Segment Start: RECORDS
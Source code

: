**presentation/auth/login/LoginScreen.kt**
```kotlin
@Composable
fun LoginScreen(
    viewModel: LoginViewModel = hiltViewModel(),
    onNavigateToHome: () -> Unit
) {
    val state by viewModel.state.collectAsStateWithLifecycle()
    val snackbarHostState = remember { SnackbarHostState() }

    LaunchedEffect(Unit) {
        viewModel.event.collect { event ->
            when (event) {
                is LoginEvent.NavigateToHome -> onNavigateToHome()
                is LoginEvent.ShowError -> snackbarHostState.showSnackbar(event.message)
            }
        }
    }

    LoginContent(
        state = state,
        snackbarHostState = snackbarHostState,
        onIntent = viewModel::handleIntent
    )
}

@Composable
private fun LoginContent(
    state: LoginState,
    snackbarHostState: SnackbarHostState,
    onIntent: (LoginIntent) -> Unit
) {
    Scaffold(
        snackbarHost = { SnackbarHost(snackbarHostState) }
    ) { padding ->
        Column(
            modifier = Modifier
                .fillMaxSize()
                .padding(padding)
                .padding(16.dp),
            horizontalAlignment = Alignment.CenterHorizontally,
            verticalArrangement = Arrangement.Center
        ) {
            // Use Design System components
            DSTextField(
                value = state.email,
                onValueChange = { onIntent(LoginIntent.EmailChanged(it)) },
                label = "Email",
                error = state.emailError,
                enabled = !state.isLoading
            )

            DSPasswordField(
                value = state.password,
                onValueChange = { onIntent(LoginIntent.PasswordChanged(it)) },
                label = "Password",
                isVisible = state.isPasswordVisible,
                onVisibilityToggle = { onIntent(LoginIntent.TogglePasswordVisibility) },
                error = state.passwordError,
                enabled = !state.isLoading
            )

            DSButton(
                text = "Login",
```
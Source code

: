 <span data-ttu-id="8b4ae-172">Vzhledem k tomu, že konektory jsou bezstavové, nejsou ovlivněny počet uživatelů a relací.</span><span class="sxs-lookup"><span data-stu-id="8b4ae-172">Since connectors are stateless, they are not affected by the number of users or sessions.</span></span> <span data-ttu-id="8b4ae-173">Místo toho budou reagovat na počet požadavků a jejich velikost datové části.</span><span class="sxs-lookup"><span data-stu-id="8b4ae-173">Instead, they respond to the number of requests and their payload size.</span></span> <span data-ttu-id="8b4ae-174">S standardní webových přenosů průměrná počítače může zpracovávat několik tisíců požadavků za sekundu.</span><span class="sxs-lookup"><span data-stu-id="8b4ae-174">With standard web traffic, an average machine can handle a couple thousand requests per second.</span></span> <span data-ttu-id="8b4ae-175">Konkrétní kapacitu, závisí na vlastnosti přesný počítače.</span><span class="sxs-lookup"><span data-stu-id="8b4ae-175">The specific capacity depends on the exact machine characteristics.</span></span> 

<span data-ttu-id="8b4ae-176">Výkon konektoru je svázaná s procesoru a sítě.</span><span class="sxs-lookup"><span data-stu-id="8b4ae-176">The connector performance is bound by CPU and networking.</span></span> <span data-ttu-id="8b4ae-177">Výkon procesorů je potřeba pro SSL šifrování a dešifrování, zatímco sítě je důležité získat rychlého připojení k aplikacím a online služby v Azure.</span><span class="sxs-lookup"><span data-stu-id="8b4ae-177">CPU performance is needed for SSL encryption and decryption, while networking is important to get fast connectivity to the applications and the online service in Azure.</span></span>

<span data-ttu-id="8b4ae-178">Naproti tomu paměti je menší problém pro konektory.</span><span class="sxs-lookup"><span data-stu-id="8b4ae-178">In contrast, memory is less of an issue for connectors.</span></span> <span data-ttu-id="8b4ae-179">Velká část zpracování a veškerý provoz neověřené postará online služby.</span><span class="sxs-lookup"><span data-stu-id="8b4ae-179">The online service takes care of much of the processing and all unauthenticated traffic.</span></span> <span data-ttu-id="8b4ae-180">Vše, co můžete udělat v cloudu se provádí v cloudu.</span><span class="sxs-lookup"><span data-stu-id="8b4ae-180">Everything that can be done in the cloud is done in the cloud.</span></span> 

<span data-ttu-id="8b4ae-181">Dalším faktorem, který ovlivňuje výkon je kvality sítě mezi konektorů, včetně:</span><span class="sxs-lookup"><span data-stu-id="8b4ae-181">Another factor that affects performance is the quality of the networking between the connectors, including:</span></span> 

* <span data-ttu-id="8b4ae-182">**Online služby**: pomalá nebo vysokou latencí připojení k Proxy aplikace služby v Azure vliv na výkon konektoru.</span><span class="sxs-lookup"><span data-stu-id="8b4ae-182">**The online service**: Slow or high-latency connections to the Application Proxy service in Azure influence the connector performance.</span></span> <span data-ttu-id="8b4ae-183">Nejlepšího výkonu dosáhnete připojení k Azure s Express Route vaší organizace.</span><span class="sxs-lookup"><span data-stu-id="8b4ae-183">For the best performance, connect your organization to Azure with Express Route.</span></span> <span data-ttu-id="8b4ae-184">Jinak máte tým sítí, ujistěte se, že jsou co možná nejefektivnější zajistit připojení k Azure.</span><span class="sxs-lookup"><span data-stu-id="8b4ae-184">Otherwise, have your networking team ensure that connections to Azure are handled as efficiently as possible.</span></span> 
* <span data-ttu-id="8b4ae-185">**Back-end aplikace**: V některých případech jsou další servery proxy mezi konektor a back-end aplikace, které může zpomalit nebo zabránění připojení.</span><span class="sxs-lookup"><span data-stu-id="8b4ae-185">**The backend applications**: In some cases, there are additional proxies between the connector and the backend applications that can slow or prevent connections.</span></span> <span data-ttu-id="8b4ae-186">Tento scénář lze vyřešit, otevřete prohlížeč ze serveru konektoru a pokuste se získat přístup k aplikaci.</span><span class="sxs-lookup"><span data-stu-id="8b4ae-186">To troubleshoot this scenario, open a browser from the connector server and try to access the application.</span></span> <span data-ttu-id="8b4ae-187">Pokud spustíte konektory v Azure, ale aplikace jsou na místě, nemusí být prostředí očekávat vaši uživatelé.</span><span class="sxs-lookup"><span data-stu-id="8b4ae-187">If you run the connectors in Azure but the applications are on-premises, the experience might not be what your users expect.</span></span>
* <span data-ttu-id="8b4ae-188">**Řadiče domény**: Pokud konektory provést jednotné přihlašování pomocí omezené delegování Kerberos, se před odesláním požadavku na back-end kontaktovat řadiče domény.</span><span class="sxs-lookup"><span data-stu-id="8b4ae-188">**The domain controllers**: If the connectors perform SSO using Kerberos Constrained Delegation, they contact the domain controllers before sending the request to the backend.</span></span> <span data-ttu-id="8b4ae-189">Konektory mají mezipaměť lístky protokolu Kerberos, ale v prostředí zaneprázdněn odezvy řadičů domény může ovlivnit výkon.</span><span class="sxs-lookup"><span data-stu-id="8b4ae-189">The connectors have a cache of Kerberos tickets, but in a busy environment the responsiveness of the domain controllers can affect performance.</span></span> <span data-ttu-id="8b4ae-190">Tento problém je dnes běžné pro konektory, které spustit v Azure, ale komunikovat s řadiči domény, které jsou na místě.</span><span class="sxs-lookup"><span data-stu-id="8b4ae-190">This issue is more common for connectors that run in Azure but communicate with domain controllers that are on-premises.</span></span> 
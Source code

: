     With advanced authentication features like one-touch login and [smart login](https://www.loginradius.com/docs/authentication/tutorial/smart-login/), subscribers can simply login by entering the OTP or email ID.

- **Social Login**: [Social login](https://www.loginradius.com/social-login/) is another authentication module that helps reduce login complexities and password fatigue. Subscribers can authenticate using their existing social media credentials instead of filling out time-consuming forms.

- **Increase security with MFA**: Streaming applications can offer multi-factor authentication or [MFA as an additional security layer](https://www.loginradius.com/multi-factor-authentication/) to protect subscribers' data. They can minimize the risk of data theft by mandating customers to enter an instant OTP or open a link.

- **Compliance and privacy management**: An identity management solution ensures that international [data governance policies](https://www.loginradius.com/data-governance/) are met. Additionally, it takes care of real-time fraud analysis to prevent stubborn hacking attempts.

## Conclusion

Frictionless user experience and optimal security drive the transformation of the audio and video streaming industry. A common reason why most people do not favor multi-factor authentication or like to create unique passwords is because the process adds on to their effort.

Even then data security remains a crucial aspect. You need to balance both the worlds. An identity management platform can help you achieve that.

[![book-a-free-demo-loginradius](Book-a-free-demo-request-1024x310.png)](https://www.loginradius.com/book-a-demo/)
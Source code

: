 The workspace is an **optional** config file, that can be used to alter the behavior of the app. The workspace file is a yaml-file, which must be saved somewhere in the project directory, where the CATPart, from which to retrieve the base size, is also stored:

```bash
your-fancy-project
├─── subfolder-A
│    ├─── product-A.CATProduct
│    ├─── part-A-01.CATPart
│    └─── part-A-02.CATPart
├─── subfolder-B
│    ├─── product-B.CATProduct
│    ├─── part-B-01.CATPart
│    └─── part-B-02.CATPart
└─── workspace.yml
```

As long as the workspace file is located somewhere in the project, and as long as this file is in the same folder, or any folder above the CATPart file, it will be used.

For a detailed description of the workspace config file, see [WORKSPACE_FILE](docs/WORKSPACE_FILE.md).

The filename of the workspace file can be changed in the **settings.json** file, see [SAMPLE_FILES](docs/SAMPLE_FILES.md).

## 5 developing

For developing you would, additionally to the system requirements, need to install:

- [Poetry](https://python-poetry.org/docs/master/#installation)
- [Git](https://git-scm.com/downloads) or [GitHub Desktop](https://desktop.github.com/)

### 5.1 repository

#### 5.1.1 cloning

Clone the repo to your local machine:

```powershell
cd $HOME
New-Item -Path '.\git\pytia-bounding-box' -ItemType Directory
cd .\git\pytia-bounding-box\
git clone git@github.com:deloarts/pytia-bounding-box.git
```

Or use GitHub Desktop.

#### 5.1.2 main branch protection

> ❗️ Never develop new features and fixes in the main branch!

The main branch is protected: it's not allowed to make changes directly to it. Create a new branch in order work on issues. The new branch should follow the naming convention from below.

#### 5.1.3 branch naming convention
Segment End: RECORDS
Among the records, how many lines include the string "CATProduct"? State the number and add nothing.

2